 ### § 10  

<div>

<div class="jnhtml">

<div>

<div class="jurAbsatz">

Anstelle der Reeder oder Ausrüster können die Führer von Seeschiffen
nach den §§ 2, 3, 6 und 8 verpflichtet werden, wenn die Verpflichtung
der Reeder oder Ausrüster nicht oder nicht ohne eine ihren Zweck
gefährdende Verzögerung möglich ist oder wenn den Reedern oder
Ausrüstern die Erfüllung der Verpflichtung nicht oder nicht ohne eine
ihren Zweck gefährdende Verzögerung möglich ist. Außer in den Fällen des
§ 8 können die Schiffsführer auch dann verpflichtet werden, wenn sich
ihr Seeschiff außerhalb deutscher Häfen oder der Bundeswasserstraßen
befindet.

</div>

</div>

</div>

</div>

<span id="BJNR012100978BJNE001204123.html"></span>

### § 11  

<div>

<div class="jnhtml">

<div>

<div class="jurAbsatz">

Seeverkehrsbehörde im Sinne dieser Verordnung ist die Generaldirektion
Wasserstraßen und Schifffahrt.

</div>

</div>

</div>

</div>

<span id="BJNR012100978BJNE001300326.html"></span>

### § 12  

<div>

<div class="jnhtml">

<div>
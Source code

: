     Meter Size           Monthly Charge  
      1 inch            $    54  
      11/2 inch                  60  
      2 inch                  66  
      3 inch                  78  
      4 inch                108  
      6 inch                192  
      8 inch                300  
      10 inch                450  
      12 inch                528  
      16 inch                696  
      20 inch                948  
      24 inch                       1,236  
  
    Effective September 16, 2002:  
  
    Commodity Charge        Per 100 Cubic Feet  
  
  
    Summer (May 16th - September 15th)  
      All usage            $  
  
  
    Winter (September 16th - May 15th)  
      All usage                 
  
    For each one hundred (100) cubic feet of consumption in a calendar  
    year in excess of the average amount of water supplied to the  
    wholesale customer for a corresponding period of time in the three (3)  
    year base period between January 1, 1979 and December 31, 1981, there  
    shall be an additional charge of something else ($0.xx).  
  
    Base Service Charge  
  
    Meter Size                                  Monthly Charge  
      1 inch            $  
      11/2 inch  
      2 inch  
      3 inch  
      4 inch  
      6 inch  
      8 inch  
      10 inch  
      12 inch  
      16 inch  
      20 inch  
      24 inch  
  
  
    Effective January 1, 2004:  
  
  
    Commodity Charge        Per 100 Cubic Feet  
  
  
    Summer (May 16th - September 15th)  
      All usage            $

→ EXERCISE PROMPT
Return every line in the listing that contains the word "gefährdende".

→ PROBLEM SOLUTION
gefährdende Verzögerung möglich ist oder wenn den Reedern oder
ihren Zweck gefährdende Verzögerung möglich ist. Außer in den Fällen des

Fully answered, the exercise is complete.